Hi. I have had my problem since my young 20's and now I'm 35. Till this date, I NEVER get morning erections, not one time I can remember. I don't think this is normal and have been to the urologist before. One urologist told me it's because I don't drink enough water before I go to bed and then I discovered over the internet that this is a myth. I sleep good most nights and when I wake up still no erection.
factor #1I have a slim built but always had a protruding stomach. I exercise regularly and no matter what my stomach doesn't seem to go down much. I wonder if this has something to do with the issue. I been tested before and was determined that I did not have hernia. But I wonder if the parts inside my stomach may be playing a role with providing adequate blood flow to my penis.
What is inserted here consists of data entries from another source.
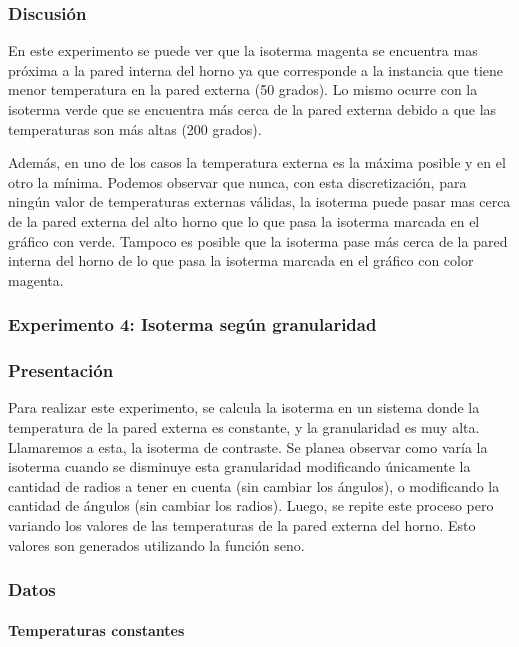       \subsubsection*{Discusión}
        En este experimento se puede ver que la isoterma magenta se encuentra mas próxima a la pared interna del horno ya que corresponde a la instancia que tiene menor temperatura en la pared externa (50 grados). Lo mismo ocurre con la isoterma verde que se encuentra más cerca de la pared externa debido a que las temperaturas son más altas (200 grados).

        Además, en uno de los casos la temperatura externa es la máxima posible y en el otro la mínima. Podemos observar que nunca, con esta discretización, para ningún valor de temperaturas externas válidas, la isoterma puede pasar mas cerca de la pared externa del alto horno que lo que pasa la isoterma marcada en el gráfico con verde. Tampoco es posible que la isoterma pase más cerca de la pared interna del horno de lo que pasa la isoterma marcada en el gráfico con color magenta.


    \subsubsection*{Experimento 4: Isoterma según granularidad} 
      
      \subsubsection*{Presentación}
        Para realizar este experimento, se calcula la isoterma en un sistema donde la temperatura de la pared externa es constante, y la granularidad es muy alta. Llamaremos a esta, la isoterma de contraste. Se planea observar como varía la isoterma cuando se disminuye esta granularidad modificando únicamente la cantidad de radios a tener en cuenta (sin cambiar los ángulos), o modificando la cantidad de ángulos (sin cambiar los radios).
        Luego, se repite este proceso pero variando los valores de las temperaturas de la pared externa del horno. Esto valores son generados utilizando la función seno.

      \subsubsection*{Datos}

      \paragraph{Temperaturas constantes}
factor #2 I have used cialis before several times and if I use it correctly (taking 5mg daily) I would get perfect erections. Without medicine, my penis usually does not stand upright on its own and erections aim downward.
factor #3 When I masturbate, my penis would get fully erect (to the point that I want to orgasm) and if I choose not to ejaculate right away my penis would start to go down INSTANTLY after ceasing stimulation.
#4 My testosterone level has always been in the low 400's and my doctor will never prescribe for testosterone treatment because I'm considered normal. I had my penile artery blood flow test one time and it came back as normal. (surprised it did)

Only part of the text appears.